This command installs the `diffusers` library directly from its source code on GitHub.

Instead of getting a stable version from the Python Package Index (PyPI), this command uses **Git**, a version control system, to download the most current code from the Hugging Face `diffusers` repository. This is often done to get the very latest features or bug fixes that have not yet been released in an official package version. In this instance we need to be able to use the FluxKontextPipeline.

In [3]:
import gradio as gr
import numpy as np
import os
import torch
import random
from PIL import Image

from diffusers import FluxKontextPipeline
from diffusers.utils import load_image


os.environ["HF_HUB_ENABLE_HF_TRANSFER"] = "1"

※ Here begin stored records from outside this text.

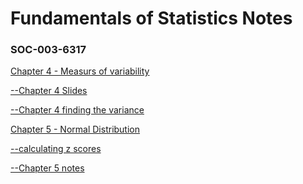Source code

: <b><h1>Fundamentals of Statistics Notes</h1></b>
            <h3>    SOC-003-6317      </h3>


<a href='https://github.com/1d8/school-notes/blob/master/chapter4soc.pdf'>Chapter 4 - Measurs of variability</a>


<a href ='https://github.com/1d8/school-notes/blob/master/chapter4-slides.pdf'>--Chapter 4 Slides</a>

<a href='https://github.com/1d8/school-notes/blob/master/variance.py'>--Chapter 4 finding the variance</a>


<a href='https://github.com/1d8/school-notes/blob/master/The%20Normal%20Distribution-slides-2.pdf'>Chapter 5 - Normal Distribution</a>

<a href='https://github.com/1d8/school-notes/blob/master/ch5.py'>       --calculating z scores</a>

<a href='https://github.com/1d8/school-notes/blob/master/chapter5-TheNormalDistribution.pdf'>   --Chapter 5 notes</a>
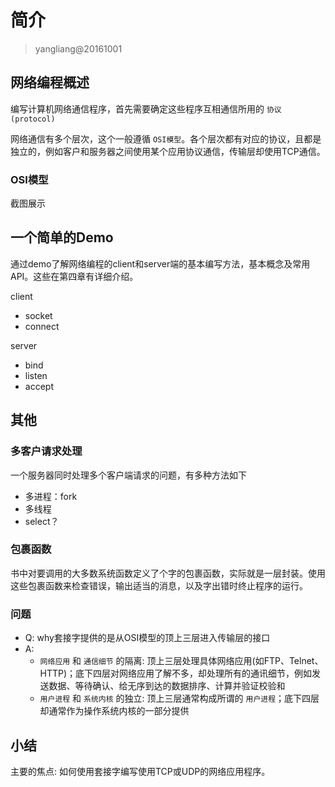 # 简介

> yangliang@20161001



## 网络编程概述
编写计算机网络通信程序，首先需要确定这些程序互相通信所用的 `协议(protocol)`

网络通信有多个层次，这个一般遵循 `OSI模型`。各个层次都有对应的协议，且都是独立的，例如客户和服务器之间使用某个应用协议通信，传输层却使用TCP通信。


### OSI模型

截图展示



## 一个简单的Demo
通过demo了解网络编程的client和server端的基本编写方法，基本概念及常用API。这些在第四章有详细介绍。

client

* socket
* connect

server

* bind
* listen
* accept



## 其他

### 多客户请求处理
一个服务器同时处理多个客户端请求的问题，有多种方法如下

* 多进程：fork
* 多线程
* select？


### 包裹函数
书中对要调用的大多数系统函数定义了个字的包裹函数，实际就是一层封装。使用这些包裹函数来检查错误，输出适当的消息，以及字出错时终止程序的运行。


### 问题
* Q: why套接字提供的是从OSI模型的顶上三层进入传输层的接口
* A: 
	* `网络应用` 和 `通信细节` 的隔离: 顶上三层处理具体网络应用(如FTP、Telnet、HTTP)；底下四层对网络应用了解不多，却处理所有的通讯细节，例如发送数据、等待确认、给无序到达的数据排序、计算并验证校验和
	* `用户进程` 和 `系统内核` 的独立: 顶上三层通常构成所谓的 `用户进程`；底下四层却通常作为操作系统内核的一部分提供



## 小结
主要的焦点: 如何使用套接字编写使用TCP或UDP的网络应用程序。

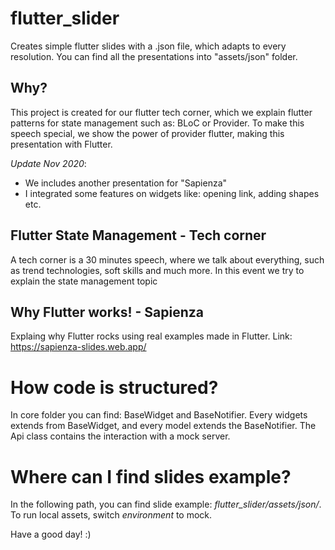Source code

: # flutter_slider
Creates simple flutter slides with a .json file, which adapts to every resolution.
You can find all the presentations into "assets/json" folder.

## Why?
This project is created for our flutter tech corner, which we explain flutter patterns for state management such as: BLoC or Provider.
To make this speech special, we show the power of provider flutter, making this presentation with Flutter.

*Update Nov 2020*: 
- We includes another presentation for "Sapienza"
- I integrated some features on widgets like: opening link, adding shapes etc.

## Flutter State Management - Tech corner
A tech corner is a 30 minutes speech, where we talk about everything, such as trend technologies, soft skills and much more.
In this event we try to explain the state management topic

## Why Flutter works! - Sapienza
Explaing why Flutter rocks using real examples made in Flutter.
Link: https://sapienza-slides.web.app/

# How code is structured?
In core folder you can find: BaseWidget and BaseNotifier. 
Every widgets extends from BaseWidget, and every model extends the BaseNotifier.
The Api class contains the interaction with a mock server.

# Where can I find slides example?
In the following path, you can find slide example: *flutter_slider/assets/json/*. 
To run local assets, switch *environment* to mock.

Have a good day! :)
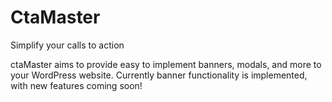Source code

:# CtaMaster

Simplify your calls to action

ctaMaster aims to provide easy to implement banners, modals, and more to your WordPress website. Currently banner functionality is implemented, with new features coming soon!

This code imports several Python libraries needed to run an AI image generation model and sets an environment variable for faster model downloads.

---
## Library Imports

* **`import gradio as gr`**: Imports the **Gradio** library, which is used to create simple web interfaces for machine learning models.
* **`import numpy as np`**: Imports the **NumPy** library, a fundamental package for scientific computing and working with arrays of numbers.
* **`import os`**: Imports the **os** module, which allows the program to interact with the operating system, for instance, to manage files and directories.
* **`import torch`**: Imports **PyTorch**, a popular machine learning framework that provides tools for building and training neural networks.
* **`import random`**: Imports the **random** module for generating random numbers.
* **`from PIL import Image`**: Imports the **Image** module from the Python Imaging Library (PIL), used for opening, manipulating, and saving many different image file formats.
* **`from diffusers import FluxKontextPipeline`**: From the **`diffusers`** library, this imports a specific image generation model pipeline named **`FluxKontextPipeline`**.
* **`from diffusers.utils import load_image`**: Imports a helper function named **`load_image`** from the `diffusers` library to easily load images.

---
## Environment Variable

* **`os.environ["HF_HUB_ENABLE_HF_TRANSFER"] = "1"`**: This line sets an environment variable that enables a faster library called `hf_transfer` for downloading models and datasets from the Hugging Face Hub. This speeds up the initial setup process.

In [4]:
class CFG:
    model = "black-forest-labs/FLUX.1-Kontext-dev"
    device = 'cuda'
    dtype = torch.bfloat16
    variant = "fp16"
    seed = 42

This code defines a configuration class named `CFG`.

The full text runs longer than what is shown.